Artist Robyn Sweaney spent her childhood in suburban Melbourne during an upsurge in affordable Modernist architecture. “The small-house movement,” she says, “was ahead of its time. I always noticed that these homes held a proud self-possession, probably because they were so exposed to the street,” she says. “Subtle details gave signs of the lives lived within.”
Influenced by pivotal painters of the Australian scene – such as Jeffrey Smart and Howard Arkley – Robyn has fused those memories of the early 1970s with her current family life in Mullumbimby, NSW, and made houses her theme of choice.
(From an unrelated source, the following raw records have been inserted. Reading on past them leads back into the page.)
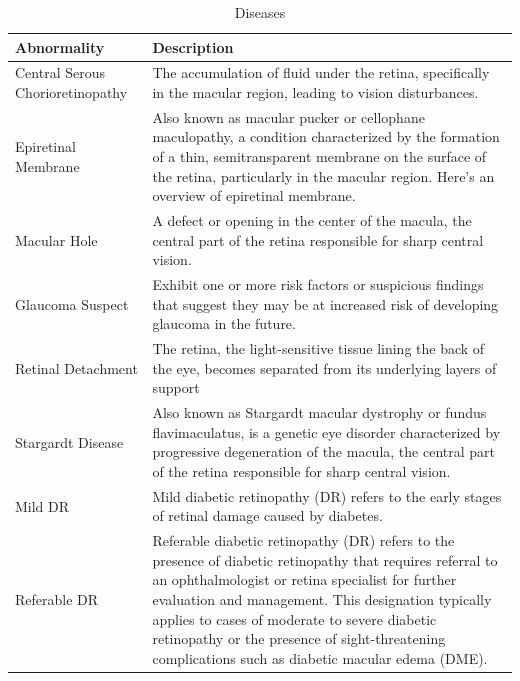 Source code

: \documentclass{article}
\begin{document}
		{
		\fontsize{9}{12}\selectfont
		{
			\begin{longtable}{lp{3.8in}}
				\caption{Diseases}
				\label{tb:diseases}\\
				\toprule
				Abnormality&Description\\
				\toprule
				
				\multicolumn{1}{l}{Central Serous Chorioretinopathy} & The accumulation of fluid under the retina, specifically in the macular region, leading to vision disturbances.\\
				
				\multicolumn{1}{l}{Epiretinal Membrane} & Also known as macular pucker or cellophane maculopathy, a condition characterized by the formation of a thin, semitransparent membrane on the surface of the retina, particularly in the macular region. Here's an overview of epiretinal membrane. \\
				
				\multicolumn{1}{l}{Macular Hole} & A defect or opening in the center of the macula, the central part of the retina responsible for sharp central vision. \\
				
				\multicolumn{1}{l}{Glaucoma Suspect} & Exhibit one or more risk factors or suspicious findings that suggest they may be at increased risk of developing glaucoma in the future. \\
				
				\multicolumn{1}{l}{Retinal Detachment} & The retina, the light-sensitive tissue lining the back of the eye, becomes separated from its underlying layers of support\\
				
				\multicolumn{1}{l}{Stargardt Disease} & Also known as Stargardt macular dystrophy or fundus flavimaculatus, is a genetic eye disorder characterized by progressive degeneration of the macula, the central part of the retina responsible for sharp central vision.\\
				
				\multicolumn{1}{l}{Mild DR} & Mild diabetic retinopathy (DR) refers to the early stages of retinal damage caused by diabetes. \\
				
				\multicolumn{1}{l}{Referable DR} & Referable diabetic retinopathy (DR) refers to the presence of diabetic retinopathy that requires referral to an ophthalmologist or retina specialist for further evaluation and management. This designation typically applies to cases of moderate to severe diabetic retinopathy or the presence of sight-threatening complications such as diabetic macular edema (DME). \\
				

\end{longtable}}}
\end{document}
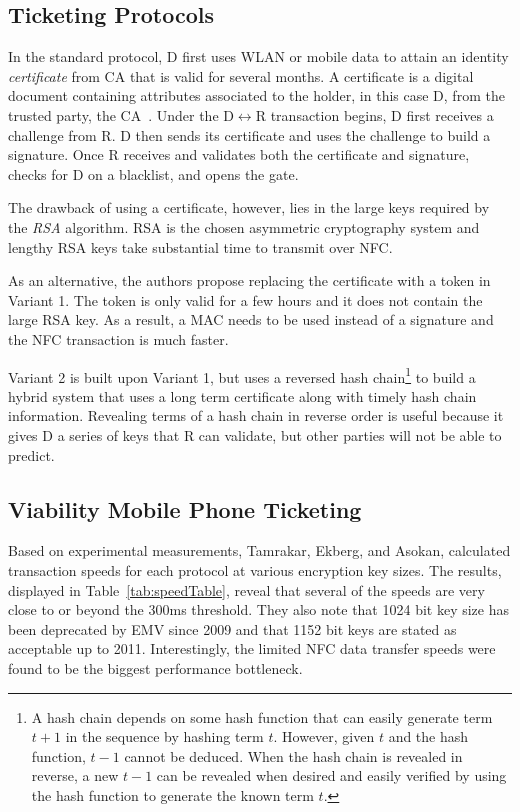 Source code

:\documentclass{sig-alternate}
\begin{document}
\subsection{Ticketing Protocols}
In the standard protocol, D first uses WLAN or mobile data to attain an identity \textit{certificate} from CA that is valid for several months. A certificate is a digital document containing attributes associated to the holder, in this case D, from the trusted party, the CA~\cite{crypto}. Under the D$\leftrightarrow$R transaction begins, D first receives a challenge from R.  D then sends its certificate and uses the challenge to build a signature. Once R receives and validates both the certificate and signature, checks for D on a blacklist, and opens the gate.

The drawback of using a certificate, however, lies in the large keys required by the \textit{RSA} algorithm. RSA is the chosen asymmetric cryptography system and lengthy RSA keys take substantial time to transmit over NFC.

As an alternative, the authors propose replacing the certificate with a token in Variant 1. The token is only valid for a few hours and it does not contain the large RSA key. As a result, a MAC needs to be used instead of a signature and the NFC transaction is much faster.

Variant 2 is built upon Variant 1, but uses a reversed hash chain\footnote{
A hash chain depends on some hash function that can easily generate term $t+1$ in the sequence by hashing term $t$. However, given $t$ and the hash function, $t-1$ cannot be deduced. When the hash chain is revealed in reverse, a new $t-1$ can be revealed when desired and easily verified by using the hash function to generate the known term $t$.
} to build a hybrid system that uses a long term certificate along with timely hash chain information. Revealing terms of a hash chain in reverse order is useful because it gives D a series of keys that R can validate, but other parties will not be able to predict.

\subsection{Viability Mobile Phone Ticketing}
Based on experimental measurements, Tamrakar, Ekberg, and Asokan, calculated transaction speeds for each protocol at various encryption key sizes. The results, displayed in Table~\ref{tab:speedTable}, reveal that several of the speeds are very close to or beyond the 300ms threshold. They also note that 1024 bit key size has been deprecated by EMV since 2009 and that 1152 bit keys are stated as acceptable up to 2011. Interestingly, the limited NFC data transfer speeds were found to be the biggest performance bottleneck.
\end{document}
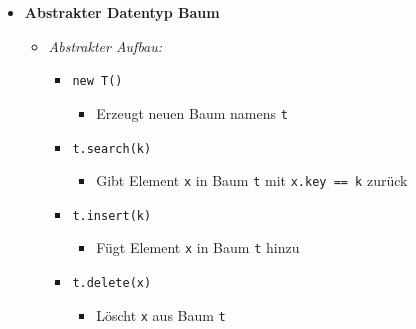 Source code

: \begin{itemize}
\pagebreak

            \item \textbf{Abstrakter Datentyp Baum}
                \begin{itemize}
                    \item \textit{Abstrakter Aufbau:}
                        \begin{itemize}
                            \item \texttt{new T()}
                                \begin{itemize}
                                    \item Erzeugt neuen Baum namens \texttt{t}
                                \end{itemize}

                            \item \texttt{t.search(k)}
                                \begin{itemize}
                                    \item Gibt Element \texttt{x} in Baum \texttt{t} mit \texttt{x.key == k} zurück
                                \end{itemize}
                            
                            \item \texttt{t.insert(k)}
                                \begin{itemize}
                                    \item Fügt Element \texttt{x} in Baum \texttt{t} hinzu
                                \end{itemize}
                            
                            \item \texttt{t.delete(x)}
                                \begin{itemize}
                                    \item Löscht \texttt{x} aus Baum \texttt{t}
                                \end{itemize}
                        \end{itemize}


\end{itemize}
\end{itemize}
En route to her studio, she passes many of her subjects and revels in their compact beauty. The flat planes of their walls, windows and lawns catch the shifts in light that she seeks.
Robyn has contemplated depicting more contemporary houses: the swollen fortresses behind roller-door garages and chunky columns. But they’re not this artist’s terrain. “Modern replica houses give no hint of the people who live inside them,” she explains. In the eyes of this artist, to have a soul, a house must also have a face.
Holding Pattern ( acrylic on poly-cotton, 53x73cm), one of the intriguing works in Robyn Sweaney’s Backwards Moving Forwards solo show at Sydney’s Arthouse Gallery.